While 862 people have moved to the hybrid plan so far, about 3,500 employees still are eligible to switch.
If everyone eligible at the regents’ system alone — 17 institutions — were to switch to this new pension plan, it would cost the system $78.8 million a year, said Howarth, the regents’ system’s interim budget chief.
But Livingston argued the arrangement is unfair. That’s because workers who leave their 401k plan to get a pension already pay a fee to do so to get credit for the years they weren’t paying into the fund.
“Employees who move … pay the full actuarial cost of moving with respect to their past service — every penny,” reads the union memo.
For example, a 50-year-old employee with 20 years of state service earning $50,000 in his best year would have to pay $100,000 to switch to the pension.
The actual cost to the state, which administers the pension, for someone in this new plan is 5.2 percent of the employee’s salary, excluding the unfunded liabilities, Livingston said. The actual cost to the state for someone on the 401k plan is 8 percent.
“It is actually less expensive when people switch,” Livingston said.
What does this mean for students?
The state’s public universities have three main revnenue sources; federal funding, state funding and student tuition and fees.
Since most federal funding is itemized for specific purposes, that leaves the state or tuition and fees left to pick up this cost under the current funding structure.
“It’s a real problem. The regents will have less money to hire new faculty or will have to make cuts,” professor James Russell, who teaches at Eastern Connecticut State University and researches retirement policy, said during an interview.
The problem is on the radar of both the Senate chairwoman and Ranking Republican on the legislature’s Higher Education Committee.
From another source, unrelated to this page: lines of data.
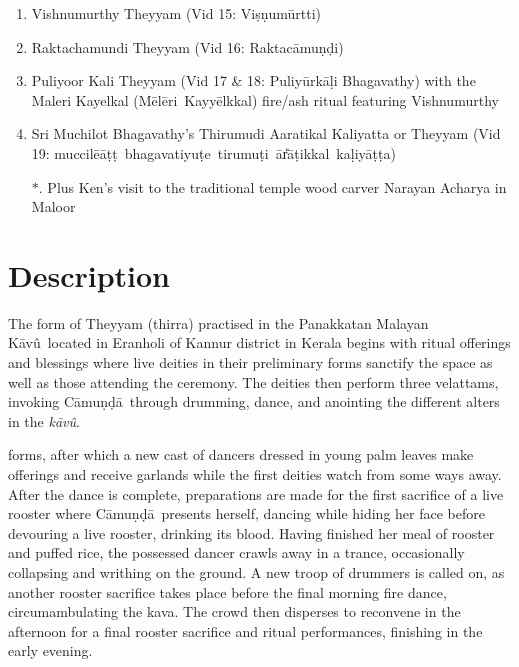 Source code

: \documentclass[a4paper, 11pt]{article} %
\newcommand{\camunda}[0]{C\={a}mu\d{n}\d{d}\={a}}
\newcommand{\kavu}[0]{\textit{k\={a}v\^{u}}}
\newcommand{\Kavu}[0]{K\={a}v\^{u}}
\newcommand{\visnumurtti}[0]{Vi\d{s}\d{n}um\={u}rtti}
\newcommand{\raktacamundi}[0]{Raktac\={a}mu\d{n}\d{d}i}
\newcommand{\meleri}[0]{M\={e}l\={e}ri}
\newcommand{\kayyelkkal}[0]{Kayy\={e}lkkal}
\newcommand{\muccileatt}[0]{muccil\={e}\={a}\d{t}\d{t}}
\newcommand{\bhagavatiyute}[0]{bhagavatiyu\d{t}e}
\newcommand{\tirumuti}[0]{tirumu\d{t}i}
\newcommand{\aratikkal}[0]{\={a}\U{r}\={a}\d{t}ikkal}
\newcommand{\kaliyatta}[0]{ka\d{l}iy\={a}\d{t}\d{t}a}
\begin{document}
\begin{enumerate}
\item Vishnumurthy Theyyam (Vid 15: \visnumurtti) 
\item Raktachamundi Theyyam (Vid 16: \raktacamundi) 
\item Puliyoor Kali Theyyam (Vid 17 \& 18: Puliy\={u}rk\={a}\d{l}i Bhagavathy) with the Maleri Kayelkal (\meleri\ \kayyelkkal) fire/ash ritual featuring Vishnumurthy
\item Sri Muchilot Bhagavathy's Thirumudi Aaratikal Kaliyatta or Theyyam (Vid 19: \muccileatt\ \bhagavatiyute\ \tirumuti\ \aratikkal\ \kaliyatta)
\item[$*$.] Plus Ken's visit to the traditional temple wood carver Narayan Acharya in Maloor
\end{enumerate}




\section{Description}%
  \label{sec:Description}
  
The form of Theyyam (thirra) practised in the Panakkatan Malayan \Kavu\ located in Eranholi of Kannur district in Kerala begins with ritual offerings and blessings where live deities in their preliminary forms sanctify the space as well as those attending the ceremony.
The deities then perform three velattams, invoking \camunda\ through drumming, dance, and anointing the different alters in the \kavu.

forms, after which a new cast of dancers dressed in young palm leaves make offerings and receive garlands while the first deities watch from some ways away.
After the dance is complete, preparations are made for the first sacrifice of a live rooster where \camunda\ presents herself, dancing while hiding her face before devouring a live rooster, drinking its blood.
Having finished her meal of rooster and puffed rice, the possessed dancer crawls away in a trance, occasionally collapsing and writhing on the ground. 
A new troop of drummers is called on, as another rooster sacrifice takes place before the final morning fire dance, circumambulating the kava.
The crowd then disperses to reconvene in the afternoon for a final rooster sacrifice and ritual performances, finishing in the early evening.
\end{document}

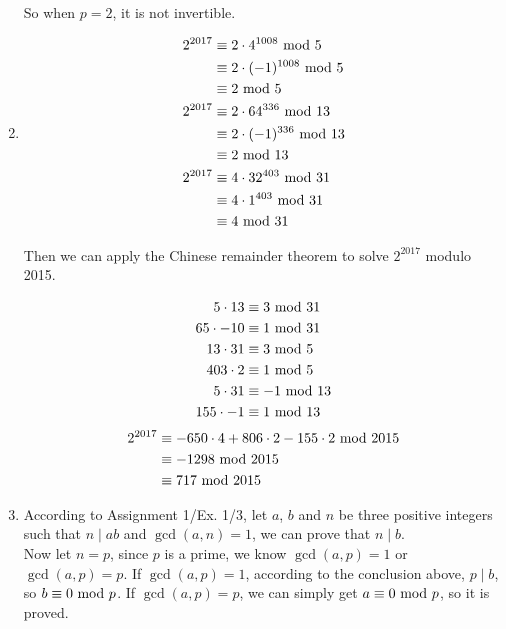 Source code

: \documentclass{article}
\renewcommand{\mod}{{\rm\ mod\ }}
\begin{document}
\begin{enumerate}
So when $p=2$, it is not invertible.

\item
\begin{align*}
2^{2017}&\equiv 2\cdot 4^{1008}\mod 5\\
&\equiv 2\cdot (-1)^{1008}\mod 5\\
&\equiv 2\mod 5\\
2^{2017}&\equiv 2\cdot 64^{336}\mod 13\\
&\equiv 2\cdot (-1)^{336}\mod 13\\
&\equiv 2\mod 13\\
2^{2017}&\equiv 4\cdot 32^{403}\mod 31\\
&\equiv 4\cdot 1^{403}\mod 31\\
&\equiv 4\mod 31
\end{align*}

Then we can apply the Chinese remainder theorem to solve $2^{2017}$ modulo 2015.

\begin{align*}
5\cdot13&\equiv 3\mod 31\\
65\cdot-10&\equiv 1\mod 31\\
13\cdot31&\equiv 3\mod 5\\
403\cdot2&\equiv 1\mod 5\\
5\cdot31&\equiv -1\mod 13\\
155\cdot-1&\equiv 1\mod 13
\end{align*}
\begin{align*}
2^{2017}&\equiv -650\cdot4+806\cdot2-155\cdot2\mod 2015\\
&\equiv -1298\mod 2015\\
&\equiv 717\mod 2015\\
\end{align*}

\item
According to Assignment 1/Ex. 1/3, let $a$, $b$ and $n$ be three positive integers such that $n\mid ab$ and $\gcd(a,n)=1$, we can prove that $n\mid b$.\\
Now let $n=p$, since $p$ is a prime, we know $\gcd(a,p)=1$ or $\gcd(a,p)=p$. If $\gcd(a,p)=1$, according to the conclusion above, $p\mid b$, so $b\equiv0\mod p$. If $\gcd(a,p)=p$, we can simply get $a\equiv0\mod p$, so it is proved.

\end{enumerate}
\end{document}
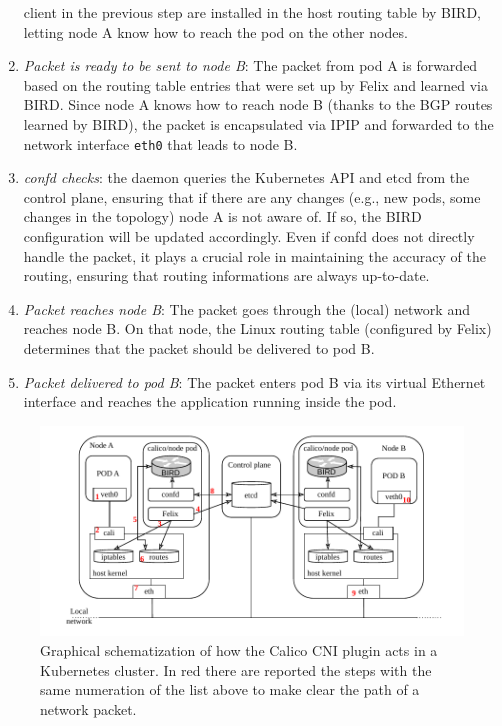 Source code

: \begin{enumerate}
    client in the previous step are installed in the host routing table by BIRD,
    letting node A know how to reach the pod on the other nodes.
  \item \textit{Packet is ready to be sent to node B}: The packet from pod A is
    forwarded based on the routing table entries that were set up by Felix and
    learned via BIRD. Since node A knows how to reach node B (thanks to the BGP
    routes learned by BIRD), the packet is encapsulated via IPIP and forwarded
    to the network interface \texttt{eth0} that leads to node B.
  \item \textit{confd checks}: the daemon queries the Kubernetes API and etcd
    from the control plane, ensuring that if there are any changes (e.g., new
    pods, some changes in the topology) node A is not aware of. If so, the BIRD
    configuration will be updated accordingly. Even if confd does not directly
    handle the packet, it plays a crucial role in maintaining the accuracy of
    the routing, ensuring that routing informations are always up-to-date.
  \item \textit{Packet reaches node B}: The packet goes through the (local)
    network and reaches node B. On that node, the Linux routing table
    (configured by Felix) determines that the packet should be delivered to pod
    B.
  \item \textit{Packet delivered to pod B}: The packet enters pod B via its
    virtual Ethernet interface and reaches the application running inside the
    pod.
\end{enumerate}

\begin{figure}
  \centering
  \includegraphics[width=\textwidth]{img/chpt2/CNI-calico}
  \caption{Graphical schematization of how the Calico CNI plugin acts in a
    Kubernetes cluster. In red there are reported the steps with the same
    numeration of the list above to make clear the path of a network packet.}
  \label{fig:cni-calico}
\end{figure}

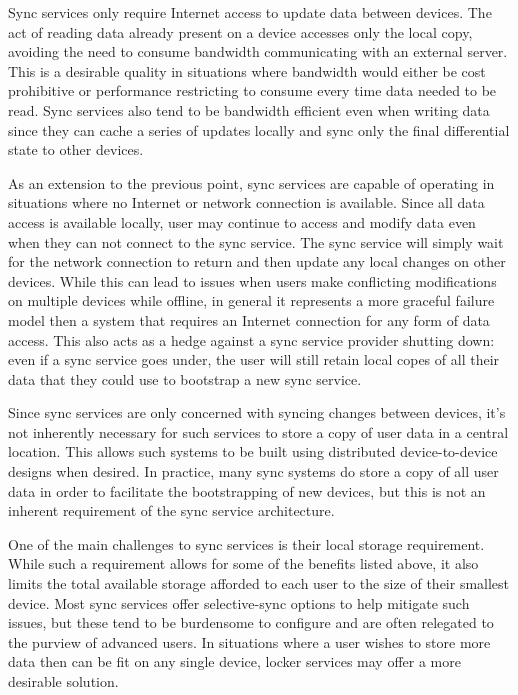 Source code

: \begin{packed_desc}
\item[Bandwidth Efficient:] Sync services only require Internet access
  to update data between devices. The act of reading data already
  present on a device accesses only the local copy, avoiding the need
  to consume bandwidth communicating with an external server. This is
  a desirable quality in situations where bandwidth would either be
  cost prohibitive or performance restricting to consume every time
  data needed to be read. Sync services also tend to be bandwidth
  efficient even when writing data since they can cache a series of
  updates locally and sync only the final differential state to other
  devices.
\item[Offline Support:] As an extension to the previous point, sync
  services are capable of operating in situations where no Internet or
  network connection is available. Since all data access is available
  locally, user may continue to access and modify data even when they
  can not connect to the sync service. The sync service will simply
  wait for the network connection to return and then update any local
  changes on other devices. While this can lead to issues when users
  make conflicting modifications on multiple devices while offline, in
  general it represents a more graceful failure model then a system
  that requires an Internet connection for any form of data
  access. This also acts as a hedge against a sync service provider
  shutting down: even if a sync service goes under, the user will
  still retain local copes of all their data that they could use to
  bootstrap a new sync service.
\item[No Central Storage:] Since sync services are only concerned with
  syncing changes between devices, it's not inherently necessary for
  such services to store a copy of user data in a central
  location. This allows such systems to be built using distributed
  device-to-device designs when desired. In practice, many sync
  systems do store a copy of all user data in order to facilitate the
  bootstrapping of new devices, but this is not an inherent
  requirement of the sync service architecture.
\end{packed_desc}

One of the main challenges to sync services is their local storage
requirement. While such a requirement allows for some of the benefits
listed above, it also limits the total available storage afforded to
each user to the size of their smallest device. Most sync services
offer selective-sync options to help mitigate such issues, but these
tend to be burdensome to configure and are often relegated to the
purview of advanced users. In situations where a user wishes to store
more data then can be fit on any single device, locker services may
offer a more desirable solution.

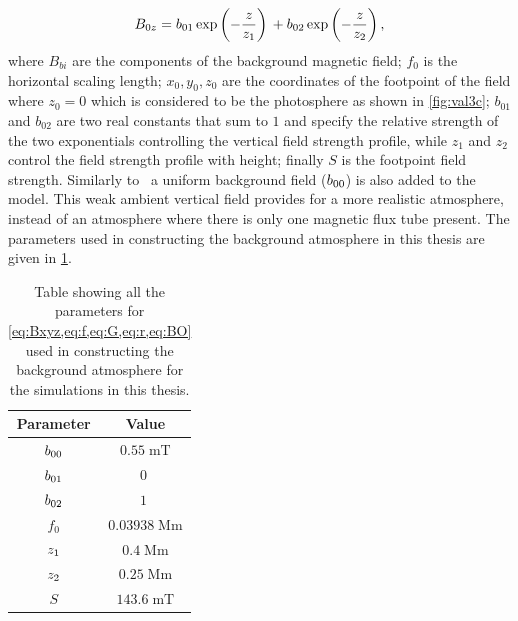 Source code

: \documentclass[a4paper,12pt,fourier,authoryear,custommargin]{Classes/PhDThesisPSnPDF}
\begin{document}
\begin{equation}\label{eq:BO}
{B_{0z}} =
{b_{01}}\exp\left(-\frac{z}{{z_{1}}}\right)\,
+
{b_{02}}\exp\left(-\frac{z}{{z_{2}}}\right),
\end{equation}
where $B_{bi}$ are the components of the background magnetic field; $f_0$ is the horizontal scaling length; $x_0,y_0,z_0$ are the coordinates of the footpoint of the field where $z_0=0$ which is considered to be the photosphere as shown in \cref{fig:val3c}; $b_{01}$ and $b_{02}$ are two real constants that sum to $1$ and specify the relative strength of the two exponentials controlling the vertical field strength profile, while $z_1$ and $z_2$ control the field strength profile with height; finally $S$ is the footpoint field strength.
Similarly to~\cite{gent2014} a uniform background field (${b_{00}}$) is also added to the model.
This weak ambient vertical field provides for a more realistic atmosphere, instead of an atmosphere where there is only one magnetic flux tube present.
The parameters used in constructing the background atmosphere in this thesis are given in \cref{tab:bgparams}.

\begin{table}
    \centering
    \begin{tabular}{|c|c|}
        \hline Parameter & Value \\
        \hline ${b_{00}}$ & $0.55 \; \mathrm{mT}$
\\
        \hline ${b_{01}}$ & $0 \; \mathrm{}$
\\
        \hline ${b_{02}}$ & $1 \; \mathrm{}$
\\
        \hline $f_0$ & $0.03938 \; \mathrm{Mm}$
\\
        \hline ${z_{1}}$ & $0.4 \; \mathrm{Mm}$
\\
        \hline ${z_{2}}$ & $0.25 \; \mathrm{Mm}$
\\
        \hline $S$   & $143.6 \; \mathrm{mT}$
\\
        \hline
    \end{tabular}

    \caption{Table showing all the parameters for \cref{eq:Bxyz,eq:f,eq:G,eq:r,eq:BO} used in constructing the background atmosphere for the simulations in this thesis.}
    \label{tab:bgparams}
\end{table}
\end{document}
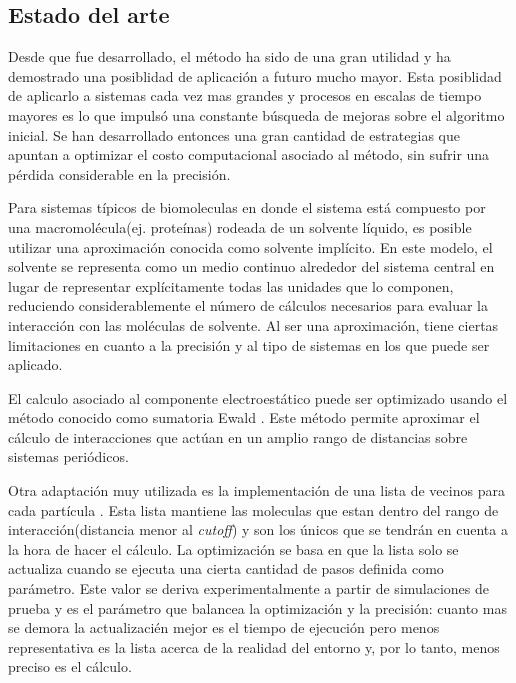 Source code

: \subsection{Estado del arte}



Desde que fue desarrollado, el método ha sido de una gran utilidad y ha demostrado una posiblidad de aplicación a futuro mucho mayor. 
Esta posiblidad de aplicarlo a sistemas cada vez mas grandes y procesos en escalas de tiempo mayores es lo que impulsó una constante búsqueda de mejoras sobre el algoritmo inicial.
Se han desarrollado entonces una gran cantidad de estrategias que apuntan a optimizar el costo computacional asociado al método, sin sufrir una pérdida considerable en la precisión.

Para sistemas típicos de biomoleculas en donde el sistema está compuesto por una macromolécula(ej. proteínas) rodeada de un solvente líquido, es posible utilizar una aproximación conocida 
como solvente implícito\cite{tsui2000theory}.
En este modelo, el solvente se representa como un medio continuo alrededor del sistema central en lugar de representar explícitamente todas las unidades que lo componen, 
reduciendo considerablemente el número de cálculos necesarios para evaluar la interacción con las moléculas de solvente. Al ser una aproximación, tiene ciertas limitaciones en cuanto 
a la precisión y al tipo de sistemas en los que puede ser aplicado.

El calculo asociado al componente electroestático puede ser optimizado usando el método conocido como sumatoria Ewald \cite{toukmaji1996ewald}. 
Este método permite aproximar el cálculo de interacciones que actúan en un amplio rango de distancias sobre sistemas periódicos. 

Otra adaptación muy utilizada es la implementación de una lista de vecinos para cada partícula \cite{plimpton1995fast}. 
Esta lista mantiene las moleculas que estan dentro del rango de interacción(distancia menor al \textit{cutoff}) y son los únicos que se tendrán en cuenta a la hora de hacer el cálculo. 
La optimización se basa en que la lista solo se actualiza cuando se ejecuta una cierta cantidad de pasos definida como parámetro. 
Este valor se deriva experimentalmente a partir de simulaciones de prueba y es el parámetro que balancea la optimización y la precisión: cuanto mas se demora la actualizacién mejor es el 
tiempo de ejecución pero menos representativa es la lista acerca de la realidad del entorno y, por lo tanto, menos preciso es el cálculo.


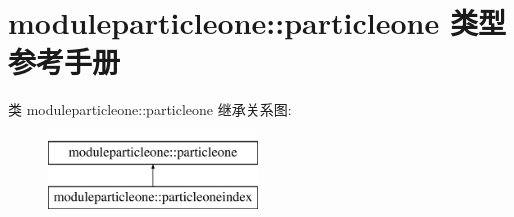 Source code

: \hypertarget{structmoduleparticleone_1_1particleone}{}\section{moduleparticleone\+::particleone 类型参考手册}
\label{structmoduleparticleone_1_1particleone}
类 moduleparticleone\+::particleone 继承关系图\+:\begin{figure}[H]
\begin{center}
\leavevmode
\includegraphics[height=2.000000cm]{structmoduleparticleone_1_1particleone}
\end{center}
\end{figure}
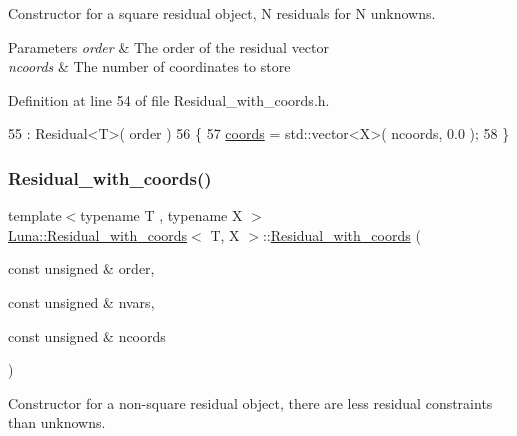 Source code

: Constructor for a square residual object, N residuals for N unknowns. 


\begin{DoxyParams}{Parameters}
{\em order} & The order of the residual vector \\
\hline
{\em ncoords} & The number of coordinates to store \\
\hline
\end{DoxyParams}


Definition at line 54 of file Residual\+\_\+with\+\_\+coords.\+h.


\begin{DoxyCode}
55                                                         : Residual<T>( order )
56   \{
57     \hyperlink{classLuna_1_1Residual__with__coords_a3f69e7026c7f86e14bc94ededc86ee62}{coords} = std::vector<X>( ncoords, 0.0 );
58   \}
\end{DoxyCode}
\mbox{\label{classLuna_1_1Residual__with__coords_aae68175ceb4157780d225d5e3d52bbbf}} 
\subsubsection{\texorpdfstring{Residual\+\_\+with\+\_\+coords()}{Residual\_with\_coords()}\hspace{0.1cm}{\footnotesize\ttfamily [2/2]}}
{\footnotesize\ttfamily template$<$typename T , typename X $>$ \\
\hyperlink{classLuna_1_1Residual__with__coords}{Luna\+::\+Residual\+\_\+with\+\_\+coords}$<$ T, X $>$\+::\hyperlink{classLuna_1_1Residual__with__coords}{Residual\+\_\+with\+\_\+coords} (\begin{DoxyParamCaption}\item[{const unsigned \&}]{order,  }\item[{const unsigned \&}]{nvars,  }\item[{const unsigned \&}]{ncoords }\end{DoxyParamCaption})}



Constructor for a non-\/square residual object, there are less residual constraints than unknowns. 


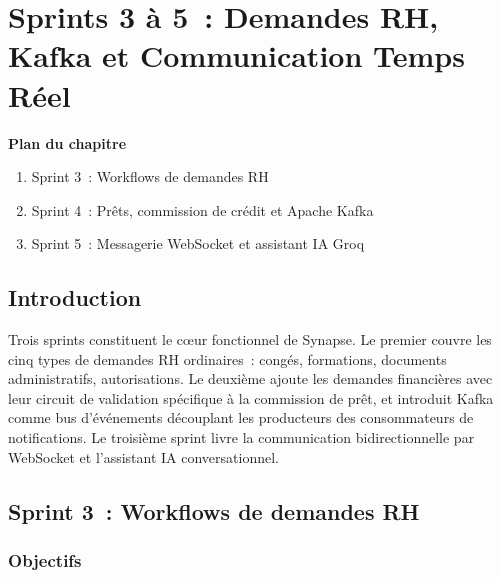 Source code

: \chapter{Sprints 3 à 5~: Demandes RH, Kafka et Communication Temps Réel}

\noindent\textbf{Plan du chapitre}
\begin{enumerate}[nosep]
  \item Sprint 3~: Workflows de demandes RH
  \item Sprint 4~: Prêts, commission de crédit et Apache Kafka
  \item Sprint 5~: Messagerie WebSocket et assistant IA Groq
\end{enumerate}

\section{Introduction}

Trois sprints constituent le c\oe{}ur fonctionnel de Synapse. Le premier couvre
les cinq types de demandes RH ordinaires~: congés, formations, documents
administratifs, autorisations. Le deuxième ajoute les demandes financières avec
leur circuit de validation spécifique à la commission de prêt, et introduit Kafka
comme bus d'événements découplant les producteurs des consommateurs de
notifications. Le troisième sprint livre la communication bidirectionnelle par
WebSocket et l'assistant IA conversationnel.

\section{Sprint 3~: Workflows de demandes RH}

\subsection{Objectifs}

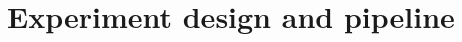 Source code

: \renewcommand{\sectioninfo}{Presenters: T3 (4 min), T2 (2 min), T1 (4 min)}
\section{Experiment design and pipeline}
“We absolutely need a solution. The question is can we get there?” said state Sen. Beth Bye, D-West Hartford, the Higher Education co-chairwoman. “It can’t just be tough luck, here’s what we decided.”
Solutions being considered include not requiring the state universities to pay the unfunded liabilities for those who transfer to the pension; the state would pick up the tab; or, continue with the current funding set-up.
Livingston said while the SEBAC agreement doesn’t clearly outline which reimbursement rate the universities would have to pay, the spirit of the agreement was not to force this huge cost on them.
“The current situation is unfair,” he said, pointing out that the way the situation has been presented by budget officials to the regents has left the impression that the problem is because employees are getting a more lucrative retirement plan vs. it being a problem in how the state is billing them.
Sen. Toni Boucher, R-Wilton, the ranking Republican on the Higher Education Committee, said it would be “illogical” not to include the unfunded liabilities for those who switch to the pension plan. When new employees join the pension plan, colleges are expected to pay the unfunded liabilities, so why not have the same rules for those who switch. However, she said, since it was Malloy who negotiated the contract with the union, the bill should not be left for the universities to pick up.
“They did not negotiate that contract. Let’s go back to how this problem occurred. They weren’t at the table when this deal was made. The responsibility lies with the executive,” said Boucher, who is exploring a run for governor in 2014.
“At the end of the day students and parents are going to end up paying,” she said.
Livingston said he is confident the problem will be resolved.
“Everybody is working on it,” he said.